• _Given information_:

------------------------

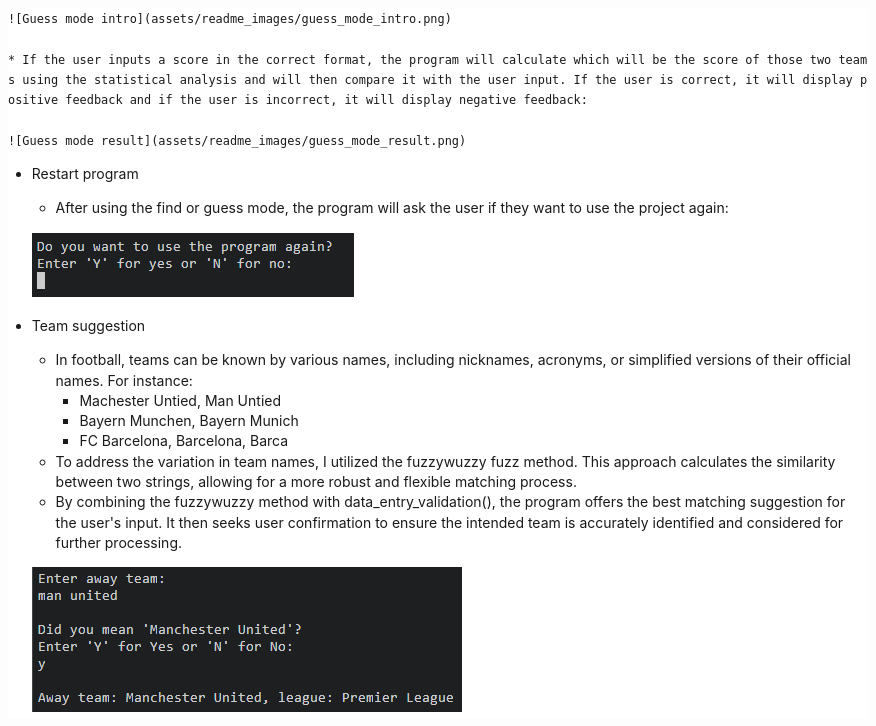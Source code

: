     ![Guess mode intro](assets/readme_images/guess_mode_intro.png)

    * If the user inputs a score in the correct format, the program will calculate which will be the score of those two teams using the statistical analysis and will then compare it with the user input. If the user is correct, it will display positive feedback and if the user is incorrect, it will display negative feedback:

    ![Guess mode result](assets/readme_images/guess_mode_result.png)

- Restart program
    * After using the find or guess mode, the program will ask the user if they want to use the project again:

    ![Restart program](assets/readme_images/restart_program.png)

- Team suggestion
    * In football, teams can be known by various names, including nicknames, acronyms, or simplified versions of their official names. For instance: 
        * Machester Untied, Man Untied
        * Bayern Munchen, Bayern Munich
        * FC Barcelona, Barcelona, Barca
    * To address the variation in team names, I utilized the fuzzywuzzy fuzz method. This approach calculates the similarity between two strings, allowing for a more robust and flexible matching process.
    * By combining the fuzzywuzzy method with data_entry_validation(), the program offers the best matching suggestion for the user's input. It then seeks user confirmation to ensure the intended team is accurately identified and considered for further processing.

    ![Team suggestion](assets/readme_images/team_suggestion.png)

------------------------

All lines of the records above that contain the word "program" are to be copied out.

    * If the user inputs a score in the correct format, the program will calculate which will be the score of those two teams using the statistical analysis and will then compare it with the user input. If the user is correct, it will display positive feedback and if the user is incorrect, it will display negative feedback:
- Restart program
    * After using the find or guess mode, the program will ask the user if they want to use the project again:
    ![Restart program](assets/readme_images/restart_program.png)
    * By combining the fuzzywuzzy method with data_entry_validation(), the program offers the best matching suggestion for the user's input. It then seeks user confirmation to ensure the intended team is accurately identified and considered for further processing.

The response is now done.